#### TASK DETAILS
Below are the records; give again exactly the lines from the one containing "really hard for" through the one containing "đa phương thức.", leaving out pictures.

Saved data entries
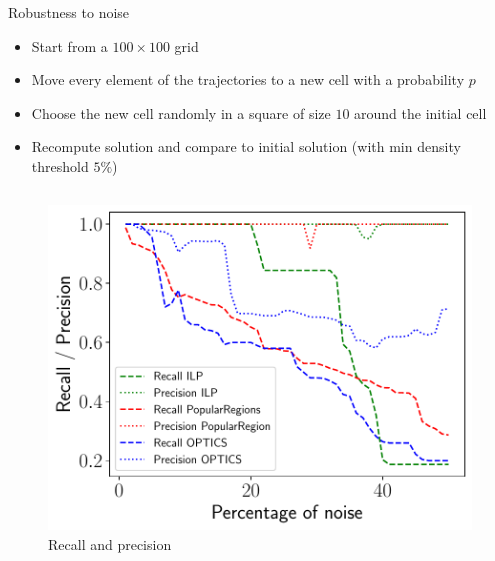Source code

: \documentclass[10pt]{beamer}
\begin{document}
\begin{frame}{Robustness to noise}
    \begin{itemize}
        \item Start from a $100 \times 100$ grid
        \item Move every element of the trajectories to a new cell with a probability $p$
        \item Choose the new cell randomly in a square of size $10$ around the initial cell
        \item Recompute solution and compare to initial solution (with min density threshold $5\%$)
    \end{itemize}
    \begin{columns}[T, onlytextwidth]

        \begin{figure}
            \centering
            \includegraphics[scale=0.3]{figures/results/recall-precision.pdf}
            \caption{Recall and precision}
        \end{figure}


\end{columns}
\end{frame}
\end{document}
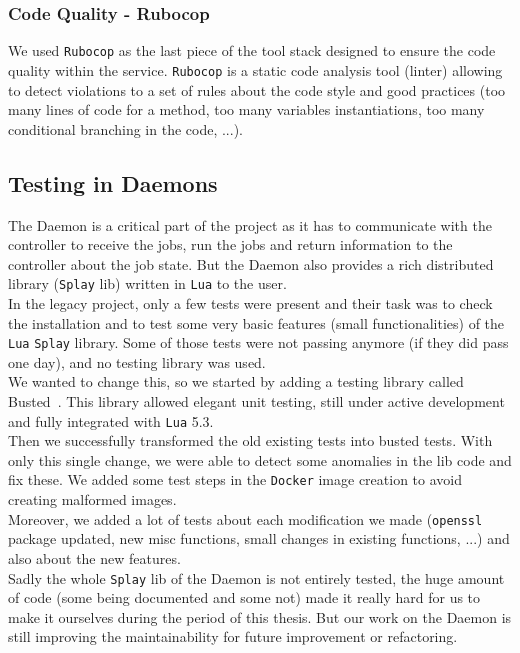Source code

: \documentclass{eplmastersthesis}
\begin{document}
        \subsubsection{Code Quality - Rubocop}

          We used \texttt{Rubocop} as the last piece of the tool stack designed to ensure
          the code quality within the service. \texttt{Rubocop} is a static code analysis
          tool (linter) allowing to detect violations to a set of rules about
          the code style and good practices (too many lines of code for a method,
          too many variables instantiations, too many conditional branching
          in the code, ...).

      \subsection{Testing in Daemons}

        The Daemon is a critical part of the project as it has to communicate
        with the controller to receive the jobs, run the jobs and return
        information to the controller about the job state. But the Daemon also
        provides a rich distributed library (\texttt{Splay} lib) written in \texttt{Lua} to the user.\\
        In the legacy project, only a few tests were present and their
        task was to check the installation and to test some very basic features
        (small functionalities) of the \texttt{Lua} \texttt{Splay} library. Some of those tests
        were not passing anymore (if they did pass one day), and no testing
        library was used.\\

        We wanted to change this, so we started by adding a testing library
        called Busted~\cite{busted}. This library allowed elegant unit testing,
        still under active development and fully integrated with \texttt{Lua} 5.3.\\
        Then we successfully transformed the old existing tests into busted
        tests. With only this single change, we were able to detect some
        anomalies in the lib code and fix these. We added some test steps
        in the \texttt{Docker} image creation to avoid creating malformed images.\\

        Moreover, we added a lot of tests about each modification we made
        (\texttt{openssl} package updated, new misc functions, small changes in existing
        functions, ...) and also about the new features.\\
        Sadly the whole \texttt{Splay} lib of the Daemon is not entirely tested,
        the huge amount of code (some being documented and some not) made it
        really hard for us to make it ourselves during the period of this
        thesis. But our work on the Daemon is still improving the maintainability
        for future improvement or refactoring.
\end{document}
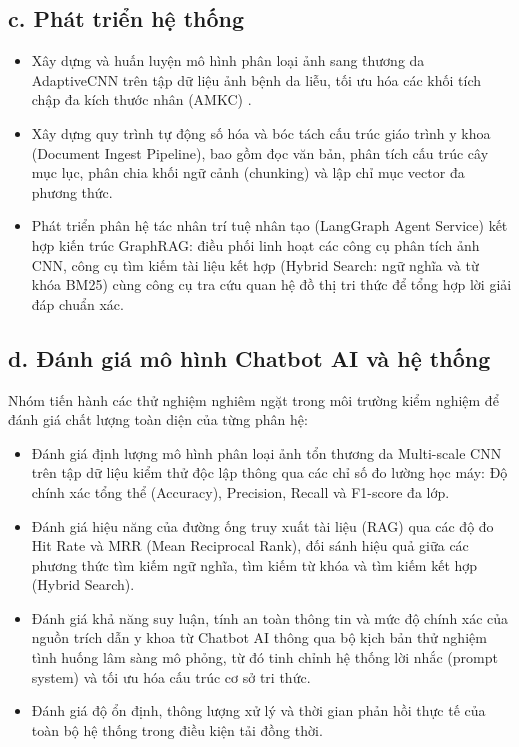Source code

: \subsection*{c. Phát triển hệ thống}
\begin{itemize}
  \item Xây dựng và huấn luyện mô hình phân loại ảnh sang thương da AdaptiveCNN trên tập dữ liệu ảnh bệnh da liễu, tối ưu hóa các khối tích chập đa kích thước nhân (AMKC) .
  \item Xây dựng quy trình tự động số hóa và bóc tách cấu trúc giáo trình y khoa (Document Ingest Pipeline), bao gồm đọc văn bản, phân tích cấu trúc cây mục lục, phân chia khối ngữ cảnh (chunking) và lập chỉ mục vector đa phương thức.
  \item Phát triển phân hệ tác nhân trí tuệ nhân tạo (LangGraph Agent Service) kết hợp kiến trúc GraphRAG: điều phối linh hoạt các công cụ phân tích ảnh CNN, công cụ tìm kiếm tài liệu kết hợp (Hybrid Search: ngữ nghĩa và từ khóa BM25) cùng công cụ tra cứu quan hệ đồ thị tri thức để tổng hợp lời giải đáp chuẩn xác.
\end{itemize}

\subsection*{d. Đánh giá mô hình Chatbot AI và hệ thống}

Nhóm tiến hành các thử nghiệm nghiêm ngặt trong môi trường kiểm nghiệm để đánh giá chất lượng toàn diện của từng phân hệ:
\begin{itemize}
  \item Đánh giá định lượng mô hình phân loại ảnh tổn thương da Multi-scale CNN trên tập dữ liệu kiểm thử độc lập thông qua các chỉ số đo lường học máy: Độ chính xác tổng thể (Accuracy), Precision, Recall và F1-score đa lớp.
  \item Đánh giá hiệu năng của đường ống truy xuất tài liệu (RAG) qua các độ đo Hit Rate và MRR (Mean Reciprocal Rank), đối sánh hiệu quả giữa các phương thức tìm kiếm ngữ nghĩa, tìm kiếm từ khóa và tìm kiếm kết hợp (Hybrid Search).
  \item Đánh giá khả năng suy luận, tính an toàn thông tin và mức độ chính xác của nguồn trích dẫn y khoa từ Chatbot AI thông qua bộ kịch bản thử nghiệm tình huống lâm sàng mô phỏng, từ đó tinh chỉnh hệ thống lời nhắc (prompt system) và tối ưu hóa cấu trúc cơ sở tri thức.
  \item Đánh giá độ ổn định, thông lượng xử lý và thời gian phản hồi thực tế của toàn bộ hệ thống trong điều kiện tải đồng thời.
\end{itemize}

#### ANSWER TO THIS EXERCISE
        really hard for us to make it ourselves during the period of this
        thesis. But our work on the Daemon is still improving the maintainability
        for future improvement or refactoring.
\end{document}
Source code

: \subsection*{c. Phát triển hệ thống}
\begin{itemize}
  \item Xây dựng và huấn luyện mô hình phân loại ảnh sang thương da AdaptiveCNN trên tập dữ liệu ảnh bệnh da liễu, tối ưu hóa các khối tích chập đa kích thước nhân (AMKC) .
  \item Xây dựng quy trình tự động số hóa và bóc tách cấu trúc giáo trình y khoa (Document Ingest Pipeline), bao gồm đọc văn bản, phân tích cấu trúc cây mục lục, phân chia khối ngữ cảnh (chunking) và lập chỉ mục vector đa phương thức.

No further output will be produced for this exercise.